第17話 闇の力の抑制と学院の決断
アリスはナイトメアの王との戦闘から数日後、静かな学院の図書室にいた。彼女の目の前には古びた書物が広げられ、その中には様々な魔法に関する情報が詰め込まれていた。クラウスが隣でサポートしてくれているが、彼の顔にも疲労の色が見える。
「アリス、これを見てみて。」クラウスが一冊の巻物を広げた。「ここに書かれていることによると、消えた魔道具が闇の力を抑えるために使われる可能性があるって。」
アリスはその巻物を手に取り、真剣に読み始めた。巻物には、特定の魔道具が如何にして闇の力を封じ込めるか、またその力が悪化するとどうなるかについて詳しく記されていた。
「これが…」アリスは巻物を閉じ、深いため息をついた。「消えた魔道具が私の内なる闇の力を抑えるために必要だったのね。」
クラウスはアリスの表情に気付き、心配そうに尋ねた。「それがどういう意味なの?」
「私がナイトメアの王と戦っていたのは、私の内なる力が制御できなくなっていたからだった。」アリスは、意を決して説明した。「消えた魔道具はその力を抑えるために不可欠だった。それがないことで、ナイトメアの王が私を利用する隙を与えてしまったの。」
クラウスは理解したように頷いた。「なるほど、それでその魔道具を取り戻すことが重要だったわけだ。
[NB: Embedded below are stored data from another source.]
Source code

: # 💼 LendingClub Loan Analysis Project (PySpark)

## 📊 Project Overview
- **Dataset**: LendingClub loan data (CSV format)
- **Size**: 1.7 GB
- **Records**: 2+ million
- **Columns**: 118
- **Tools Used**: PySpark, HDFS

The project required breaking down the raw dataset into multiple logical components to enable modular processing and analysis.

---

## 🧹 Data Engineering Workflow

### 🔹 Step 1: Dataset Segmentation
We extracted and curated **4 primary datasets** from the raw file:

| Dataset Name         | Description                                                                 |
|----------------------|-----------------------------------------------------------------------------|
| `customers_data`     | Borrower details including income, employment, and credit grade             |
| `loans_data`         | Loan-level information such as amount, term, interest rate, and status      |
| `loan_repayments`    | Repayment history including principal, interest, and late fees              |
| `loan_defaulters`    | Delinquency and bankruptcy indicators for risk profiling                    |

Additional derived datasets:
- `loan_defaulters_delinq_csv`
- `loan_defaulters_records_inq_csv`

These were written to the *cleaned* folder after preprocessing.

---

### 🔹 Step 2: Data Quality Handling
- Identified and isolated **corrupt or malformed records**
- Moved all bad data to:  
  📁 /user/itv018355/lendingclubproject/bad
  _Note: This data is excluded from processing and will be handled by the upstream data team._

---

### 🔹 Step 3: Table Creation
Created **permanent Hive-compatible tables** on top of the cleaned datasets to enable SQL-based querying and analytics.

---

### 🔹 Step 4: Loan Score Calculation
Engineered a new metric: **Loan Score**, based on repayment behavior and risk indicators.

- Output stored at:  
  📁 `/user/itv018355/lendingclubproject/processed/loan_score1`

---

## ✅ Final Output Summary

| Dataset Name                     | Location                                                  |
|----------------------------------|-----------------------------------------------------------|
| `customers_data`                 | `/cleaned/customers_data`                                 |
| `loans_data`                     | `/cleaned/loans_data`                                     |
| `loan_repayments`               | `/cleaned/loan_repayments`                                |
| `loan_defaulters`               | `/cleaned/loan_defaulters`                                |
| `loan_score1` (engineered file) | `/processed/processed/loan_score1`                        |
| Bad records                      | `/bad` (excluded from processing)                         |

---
」
アリスは再び深いため息をついた。「その魔道具を取り戻すためには、まず私の力をコントロールできるようにしなければならない。そうでなければ、このままでは学院も、私自身も危険にさらされる。」
その時、学院の使者がアリスのもとにやってきた。使者は彼女に手紙を渡し、重要な伝達事項を告げた。手紙には、消えた魔道具が他の者によって発見され、返却される準備が整ったことが書かれていた。
「これがその手紙。」アリスはクラウスに手紙を渡しながら、決意を新たにした。「これを受け取った以上、私は自分の過去と向き合うために、学院を去る決断をしなければならない。」
クラウスは驚きの表情を浮かべたが、すぐに理解したように頷いた。「アリス…君がそれを決意した理由は分かる。君の内なる力を制御するためには、学院を離れた方がいいのかもしれない。」
アリスは静かに頷いた。「私は自分の過去と向き合い、闇の力を完全に抑えるための旅に出るわ。この学院での学びは無駄ではなかったけれど、今はその力を制御するために、新たな道を歩む必要があるの。」
クラウスはアリスの決意を尊重し、彼女のために支援を惜しまなかった。「どんな道を選んでも、君の決断を支えるよ。無事に帰ってきてほしい。」
アリスは微笑んで、クラウスに感謝の気持ちを伝えた。彼女は学院の職員や仲間たちに別れを告げ、必要な物資を整えて出発の準備を進めた。消えた魔道具が返却されることを確認し、アリスは自分の内なる闇と向き合うため、新たな旅路へと踏み出す決意を固めた。
学院を去る決断をしたアリスは、過去の影と向き合いながら、自らの力を取り戻し、未来への道を切り開くための冒険へと出発した。彼女の心には希望と決意が満ちており、新たな始まりを迎えるための一歩を踏み出した。